Immediately following Yearly Meeting sessions was a ministry conference with classes discussions and periods of sharing. Following are a few thoughts about how this all went.
The idea of dividing the business of the church from the act of sharing, learning, and fellowship is a rather new idea in our area. The basic result is what used to be one unified meeting that consisted of both business sessions and opportunities for worship, continuing education and fellowship became two separate events back to back — first, going through the motions of business, next everything else.. Yearly meeting had to end so the ministry conference could begin. The primary advantage of this disconnect is that I can judge each event according to its own merits instead of as parts of a whole. The disadvantage is stated in my report on the Yearly Meeting sessions. I was amazed to learn that my thoughts anticipated the messages I heard during our classes.
Ministry conference went very well. The keynote speaker was Dave Olson who is involved in the ministry of the Swedish Covenant Church in the United States. In his lectures, he focused on Church planting, and the need for the church to have a better understanding of the ‘gospel of Jesus Christ’, and apply the gospel the needs of the community. Short version is that the gospel is all about healing. Olson spoke about how our society does not know how to speak the language of love, For him, the gospel is about not only ‘forgiveness of sins, but also the healing of relationships, of communities, and personal growth and healing. The gospel is that God is healing the world, including individuals, through the work and ministry of Jesus Christ — and Christians have been given the opportunity to not only enjoy the healing, but share in the ministry. (Olsen gave five areas where the gospel affects the ministry of the Church, which allowed for a ministry that both meets the needs of the community while remaining Christian, and criticized recent American Christianity for limiting the gospel, and making Jesus an after thought. I look forward to getting a copy of the transcripts, because I have been looking for ways of better understanding a Christ-centered ministry.) Olson of course also sold his book, which gives an overview of his experience working with church planting. It was wonderful to learn from him and hear his ideas, even the ones that do not seem applicable.

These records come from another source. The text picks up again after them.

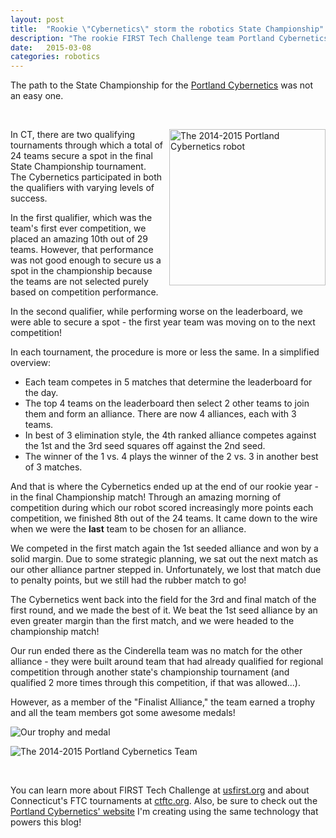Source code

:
 ```yaml
---
layout: post
title:  "Rookie \"Cybernetics\" storm the robotics State Championship"
description: "The rookie FIRST Tech Challenge team Portland Cybernetics I founded made it to the final match of the State Championship Tournament!"
date:   2015-03-08
categories: robotics
---
```


The path to the State Championship for the <a href="{{ site.cybernetics }}" target="_blank">Portland Cybernetics</a> was not an easy one.

&nbsp;


<img style="width: 250px; float: right; padding: 0 0 0 10px;" alt="The 2014-2015 Portland Cybernetics robot" src="{{ site.baseurl }}/images/robotics/robot-small.jpg" />
In CT, there are two qualifying tournaments through which a total of 24 teams secure a spot in the final State Championship tournament. The Cybernetics participated in both the qualifiers with varying levels of success.

In the first qualifier, which was the team's first ever competition, we placed an amazing 10th out of 29 teams. However, that performance was not good enough to secure us a spot in the championship because the teams are not selected purely based on competition performance.

In the second qualifier, while performing worse on the leaderboard, we were able to secure a spot - the first year team was moving on to the next competition!

In each tournament, the procedure is more or less the same. In a simplified overview:

* Each team competes in 5 matches that determine the leaderboard for the day.
* The top 4 teams on the leaderboard then select 2 other teams to join them and form an alliance. There are now 4 alliances, each with 3 teams.
* In best of 3 elimination style, the 4th ranked alliance competes against the 1st and the 3rd seed squares off against the 2nd seed.
* The winner of the 1 vs. 4 plays the winner of the 2 vs. 3 in another best of 3 matches.

And that is where the Cybernetics ended up at the end of our rookie year - in the final Championship match! Through an amazing morning of competition during which our robot scored increasingly more points each competition, we finished 8th out of the 24 teams. It came down to the wire when we were the **last** team to be chosen for an alliance.

We competed in the first match again the 1st seeded alliance and won by a solid margin. Due to some strategic planning, we sat out the next match as our other alliance partner stepped in. Unfortunately, we lost that match due to penalty points, but we still had the rubber match to go!

The Cybernetics went back into the field for the 3rd and final match of the first round, and we made the best of it. We beat the 1st seed alliance by an even greater margin than the first match, and we were headed to the championship match!

Our run ended there as the Cinderella team was no match for the other alliance - they were built around team that had already qualified for regional competition through another state's championship tournament (and qualified 2 more times through this competition, if that was allowed...).

However, as a member of the "Finalist Alliance," the team earned a trophy and all the team members got some awesome medals!

<p class="center limited-image"><img alt="Our trophy and medal" src="{{ site.baseurl }}/images/robotics/championship-trophy-medal-small.jpg" /></p>
<p class="center limited-image"><img alt="The 2014-2015 Portland Cybernetics Team" src="{{ site.baseurl }}/images/robotics/team-small.jpg" /></p>

&nbsp;

You can learn more about FIRST Tech Challenge at <a href="http://www.usfirst.org/roboticsprograms/ftc/" target="_blank">usfirst.org</a> and about Connecticut's FTC tournaments at <a href="https://www.ctftc.org/" target="_blank">ctftc.org</a>. Also, be sure to check out the <a href="{{ site.cybernetics }}" target="_blank">Portland Cybernetics' website</a> I'm creating using the same technology that powers this blog!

One thing he did in a small group that was very enlightening is he named three things that Church people take with them in their approach to their involvement. He named spirituality, social aspects, and the planners. He separated us into the three groups, based on these ways of interacting with the church, and spoke with the groups and the whole about working together and the dangers of tunnel vision. This provided the scary idea that I might have to work with those crazy people who are always needing a new project, though I cannot see why, or even worse those intimidating people who are always making a party. Personally, I think every attempt to pidgin-hole people is an oversimplification, however, the basic thought that I need people who are strong in places where I am not is most helpful. It is helpful to know that #1: I cannot do it all, and #2: not every one needs to have my strength [spirituality] as a qualification for sharing his strengths as well.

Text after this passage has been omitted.